Throughout the many LGBTQ stories that have been told onscreen, there is one dominant theme: suffering. From the “Bury Your Gays” trope that sees queer characters dying far more frequently than straight characters, to stories that foreground the struggles of LGBTQ lives, we rarely allow them to be happy. So why have we insisted on making queer characters miserable? Here’s our Take on how this trope has dominated LGBTQ representations over the years, and whether we can get to a place where suffering isn’t always part of their story.
TRANSCRIPT
Over the decades of LGBTQ stories told onscreen, there is one dominant theme: Suffering. We’ve seen LGBTQ characters portrayed as criminals, hypersexual villains, or tortured souls. But one pervasive feeling tends to unite them: To be queer is to struggle.

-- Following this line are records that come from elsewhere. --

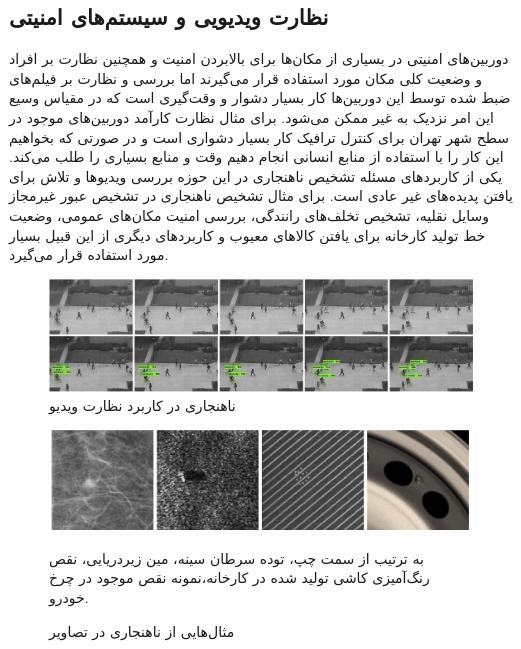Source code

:\documentclass[12pt,a4paper]{report}
\begin{document}
\subsection{نظارت ویدیویی و سیستم‌های امنیتی}
دوربین‌های امنیتی در بسیاری از مکان‌ها برای بالابردن امنیت و همچنین نظارت بر افراد و وضعیت کلی مکان مورد استفاده قرار می‌گیرند اما بررسی و نظارت بر فیلم‌های ضبط شده توسط این دوربین‌ها کار بسیار دشوار و وقت‌گیری است که در مقیاس وسیع این امر نزدیک به غیر ممکن می‌شود. برای مثال نظارت کار‌آمد دوربین‌های موجود در سطح شهر تهران برای کنترل ترافیک کار بسیار دشواری است و در صورتی که بخواهیم این کار را با استفاده از منابع انسانی انجام دهیم وقت و منابع بسیاری را طلب می‌کند. یکی از کاربرد‌های مسئله تشخیص ناهنجاری در این حوزه بررسی ویدیو‌ها و تلاش برای یافتن پدیده‌های غیر عادی است. برای مثال تشخیص ناهنجاری در تشخیص عبور غیرمجاز وسایل نقلیه، تشخیص تخلف‌های رانندگی، بررسی امنیت مکان‌های عمومی، وضعیت خط تولید کارخانه برای یافتن کالاهای معیوب و کاربرد‌های دیگری از این قبیل بسیار مورد استفاده قرار می‌گیرد.
\begin{figure}[!hp]
	\begin{center}
		\includegraphics[width=\linewidth]{./images/figures/walkway-anomaly.png}
		\caption{ناهنجاری در کاربرد نظارت ویدیو~\cite{10.1016/j.compeleceng.2019.02.017}}
		\label{fig:walkway-anomaly}
	\end{center}
\end{figure}

\begin{figure}[!hp]
	\begin{center}
		\includegraphics[width=\linewidth]{./images/figures/image-anomaly-examples-1.png}
		\caption*{به ترتیب از سمت چپ، توده سرطان سینه، مین زیر‌دریایی، نقص رنگ‌آمیزی کاشی تولید شده در کارخانه،نمونه نقص موجود در چرخ خودرو.}
		\caption{
		مثال‌هایی از ناهنجاری در تصاویر
		\cite{T.Ehret}
		}		
		\label{fig:anomaly-example-1}
		\centering
	\end{center}
\end{figure}
\end{document}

Even as we’ve moved further away from limiting stereotypes, pop culture has still been especially rough on LGBTQ people — putting them through the wringer with storylines about homophobia and abuse, or even punishing them with death. The longstanding convention of narratives killing off queer characters far more frequently than straight characters is known as the “Bury Your Gays” trope. Queer characters die so often in movies and TV that the website DoesTheDogDie.com’s list, “Does an LGBT person die?” has too many examples to count. The Bury Your Guys trope is pervasive both in its literal form and also in its subtler impact — because even when queer characters aren’t subjected to overt violence or death, many of them still haven’t been allowed to be happy.

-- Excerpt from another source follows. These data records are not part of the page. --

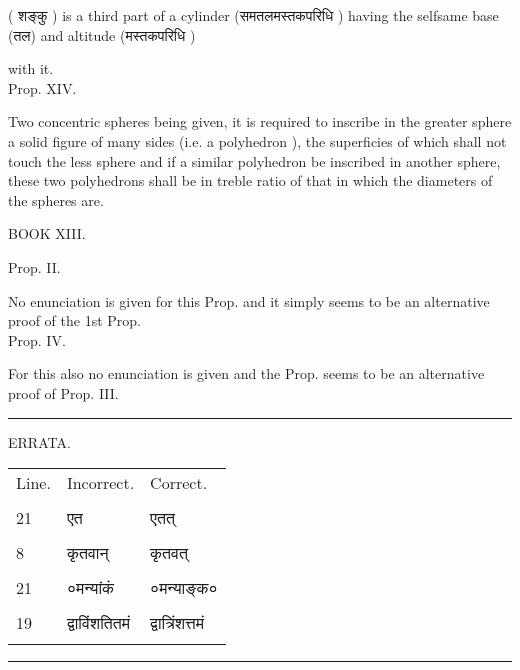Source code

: \documentclass[11pt, openany]{book}
\begin{document}
\newpage 

 ( शङ्कु ) {\en is a third part of a cylinder} (समतलमस्तकपरिधि )
{\en having the selfsame base} (तल) {\en and altitude} (मस्तकपरिधि ) {\en with it.\\

\noindent Prop. XIV.

Two concentric spheres being given, it is required to inscribe in the greater sphere a solid figure of many sides (i.e. a polyhedron ), the superficies of which shall not touch the less sphere and if a similar polyhedron be inscribed in another sphere, these two polyhedrons shall
be in treble ratio of that in which the diameters of the spheres are.
\begin{center}
BOOK XIII.
\end{center}
\noindent Prop. II.

No enunciation is given for this Prop. and it simply seems to
be an alternative proof of the 1st Prop.\\

\noindent Prop. IV.

For this also no enunciation is given and the Prop. seems to
be an alternative proof of Prop. III.}

\begin{center}
\rule{0.5in}{0.3pt}
\end{center}

\newpage
\begin{center}
ERRATA.
\end{center}
\vspace{3mm}

\begin{center}
\begin{tabular}{lll}
Line. & Incorrect. & Correct.\\ \\

21  & एत & एतत्\\ \\

8 &  कृतवान्  & कृतवत्\\ \\

21 & ०मन्यांकं & ०मन्याङ्क०\\ \\

19 & द्वाविंशतितमं & द्वात्रिंशत्तमं \\ \\
\end{tabular}
\end{center}

\begin{center}
\rule{0.5in}{0.3pt}
\end{center}
\end{document}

So why have we insisted on making our queer characters miserable? Here’s our take on how this trope has dominated LGBTQ representations over the years, and whether we can get to a place where suffering isn’t always part of their story.
Bury Your Gays
The idea of burying your gay characters has been around since the 19th century, an era when homosexuality was deemed punishable by prison under indecency laws. LGBTQ authors like Oscar Wilde were unable to write about queer characters without enduring censorship — or worse — and were forced to obscure them. At his own indecency trial, Wilde’s novel, The Picture of Dorian Gray, was used as evidence of his depravity, because of the painter Basil Hallward’s seemingly obvious attraction to Dorian. But Wilde had intentionally buried this homosexual subtext — and even symbolically punished it by having Dorian murder Basil.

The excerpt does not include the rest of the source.